EXTRACTED MATERIAL:
- - -
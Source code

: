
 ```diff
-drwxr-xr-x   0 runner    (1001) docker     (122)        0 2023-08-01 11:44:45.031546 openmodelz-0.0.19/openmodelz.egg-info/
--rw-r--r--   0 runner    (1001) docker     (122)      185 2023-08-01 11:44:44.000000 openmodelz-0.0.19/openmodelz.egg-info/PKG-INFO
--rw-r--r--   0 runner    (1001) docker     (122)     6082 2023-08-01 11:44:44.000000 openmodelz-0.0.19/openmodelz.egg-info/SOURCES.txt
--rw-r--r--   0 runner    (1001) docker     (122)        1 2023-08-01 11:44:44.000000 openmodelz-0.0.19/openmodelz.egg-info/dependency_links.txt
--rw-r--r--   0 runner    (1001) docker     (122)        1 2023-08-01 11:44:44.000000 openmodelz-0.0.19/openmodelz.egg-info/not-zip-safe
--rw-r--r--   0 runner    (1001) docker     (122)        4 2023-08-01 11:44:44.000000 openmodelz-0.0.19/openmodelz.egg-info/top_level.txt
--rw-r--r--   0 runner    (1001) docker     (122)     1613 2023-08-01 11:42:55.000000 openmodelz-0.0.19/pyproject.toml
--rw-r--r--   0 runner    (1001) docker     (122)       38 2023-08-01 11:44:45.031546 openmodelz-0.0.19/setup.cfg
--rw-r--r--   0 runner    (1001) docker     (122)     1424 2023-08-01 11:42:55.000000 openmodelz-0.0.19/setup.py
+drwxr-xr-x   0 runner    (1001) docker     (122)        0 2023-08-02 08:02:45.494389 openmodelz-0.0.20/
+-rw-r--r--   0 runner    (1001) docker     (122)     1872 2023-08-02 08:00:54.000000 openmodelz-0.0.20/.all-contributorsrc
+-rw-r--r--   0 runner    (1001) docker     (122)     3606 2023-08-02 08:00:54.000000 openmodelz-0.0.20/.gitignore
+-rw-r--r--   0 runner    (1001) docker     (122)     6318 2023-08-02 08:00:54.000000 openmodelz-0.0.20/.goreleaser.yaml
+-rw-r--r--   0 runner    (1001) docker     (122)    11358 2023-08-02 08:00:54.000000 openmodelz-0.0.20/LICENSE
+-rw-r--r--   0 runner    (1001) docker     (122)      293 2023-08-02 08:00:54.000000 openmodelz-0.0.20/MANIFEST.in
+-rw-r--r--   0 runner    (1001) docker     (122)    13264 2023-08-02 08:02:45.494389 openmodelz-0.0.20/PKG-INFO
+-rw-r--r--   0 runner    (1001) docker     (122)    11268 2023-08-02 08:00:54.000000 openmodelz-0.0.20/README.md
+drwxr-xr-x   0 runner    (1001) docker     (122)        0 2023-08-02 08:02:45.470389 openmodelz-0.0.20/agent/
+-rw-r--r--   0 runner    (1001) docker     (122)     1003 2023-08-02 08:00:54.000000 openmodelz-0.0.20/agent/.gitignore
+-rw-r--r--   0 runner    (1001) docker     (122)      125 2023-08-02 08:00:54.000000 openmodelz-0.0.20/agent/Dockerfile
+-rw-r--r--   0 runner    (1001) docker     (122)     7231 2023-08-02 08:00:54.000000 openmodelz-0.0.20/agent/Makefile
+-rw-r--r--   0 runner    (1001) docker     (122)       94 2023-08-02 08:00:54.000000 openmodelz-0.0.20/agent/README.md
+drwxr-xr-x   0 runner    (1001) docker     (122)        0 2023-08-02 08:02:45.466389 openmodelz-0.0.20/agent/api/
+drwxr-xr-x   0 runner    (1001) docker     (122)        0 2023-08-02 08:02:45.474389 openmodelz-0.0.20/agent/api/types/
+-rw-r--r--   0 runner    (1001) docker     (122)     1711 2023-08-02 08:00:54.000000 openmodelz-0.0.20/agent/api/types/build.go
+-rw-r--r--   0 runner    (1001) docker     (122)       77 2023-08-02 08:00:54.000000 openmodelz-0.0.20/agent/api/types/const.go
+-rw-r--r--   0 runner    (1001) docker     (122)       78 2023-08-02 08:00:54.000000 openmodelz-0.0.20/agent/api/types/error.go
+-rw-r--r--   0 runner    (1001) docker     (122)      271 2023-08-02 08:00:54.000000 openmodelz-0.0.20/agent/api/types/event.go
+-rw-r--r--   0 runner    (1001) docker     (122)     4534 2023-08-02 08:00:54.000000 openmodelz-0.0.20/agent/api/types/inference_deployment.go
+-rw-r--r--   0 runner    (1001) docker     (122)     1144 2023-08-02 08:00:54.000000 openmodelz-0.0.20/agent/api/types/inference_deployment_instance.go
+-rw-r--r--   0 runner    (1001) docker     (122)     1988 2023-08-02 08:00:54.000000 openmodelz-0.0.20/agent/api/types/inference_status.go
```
- - -
TASK DESCRIPTION:
Which lines above hold the string "gitignore"? Please copy all of them.

EXPECTED OUTPUT:
+-rw-r--r--   0 runner    (1001) docker     (122)     3606 2023-08-02 08:00:54.000000 openmodelz-0.0.20/.gitignore
+-rw-r--r--   0 runner    (1001) docker     (122)     1003 2023-08-02 08:00:54.000000 openmodelz-0.0.20/agent/.gitignore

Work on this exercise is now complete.